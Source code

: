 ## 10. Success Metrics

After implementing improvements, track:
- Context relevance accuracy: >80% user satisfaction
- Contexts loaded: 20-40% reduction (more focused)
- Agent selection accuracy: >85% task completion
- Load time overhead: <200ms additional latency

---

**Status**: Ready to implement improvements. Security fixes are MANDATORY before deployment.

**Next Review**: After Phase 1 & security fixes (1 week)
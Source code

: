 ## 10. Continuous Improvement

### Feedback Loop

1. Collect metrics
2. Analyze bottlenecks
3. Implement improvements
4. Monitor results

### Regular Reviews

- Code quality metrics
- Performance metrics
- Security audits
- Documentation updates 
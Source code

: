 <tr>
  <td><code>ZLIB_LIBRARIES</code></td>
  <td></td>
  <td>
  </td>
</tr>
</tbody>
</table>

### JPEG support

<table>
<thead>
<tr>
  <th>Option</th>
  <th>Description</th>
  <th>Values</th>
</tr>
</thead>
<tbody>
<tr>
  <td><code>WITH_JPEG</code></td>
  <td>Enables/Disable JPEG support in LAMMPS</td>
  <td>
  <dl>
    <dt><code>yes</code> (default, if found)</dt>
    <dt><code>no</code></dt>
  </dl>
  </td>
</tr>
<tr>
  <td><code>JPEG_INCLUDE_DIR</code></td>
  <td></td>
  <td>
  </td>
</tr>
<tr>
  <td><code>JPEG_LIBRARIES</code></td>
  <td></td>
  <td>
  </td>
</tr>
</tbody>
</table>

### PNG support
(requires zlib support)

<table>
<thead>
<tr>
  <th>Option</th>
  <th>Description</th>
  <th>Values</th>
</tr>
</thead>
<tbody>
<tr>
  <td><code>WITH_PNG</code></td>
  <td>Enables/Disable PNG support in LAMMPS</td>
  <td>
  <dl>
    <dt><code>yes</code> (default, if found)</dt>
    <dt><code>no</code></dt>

-*-

— What you need to do —
Search each line of the data above for "Disable", and copy the lines where it occurs.

— Output of the exercise —
  <td>Enables/Disable JPEG support in LAMMPS</td>
  <td>Enables/Disable PNG support in LAMMPS</td>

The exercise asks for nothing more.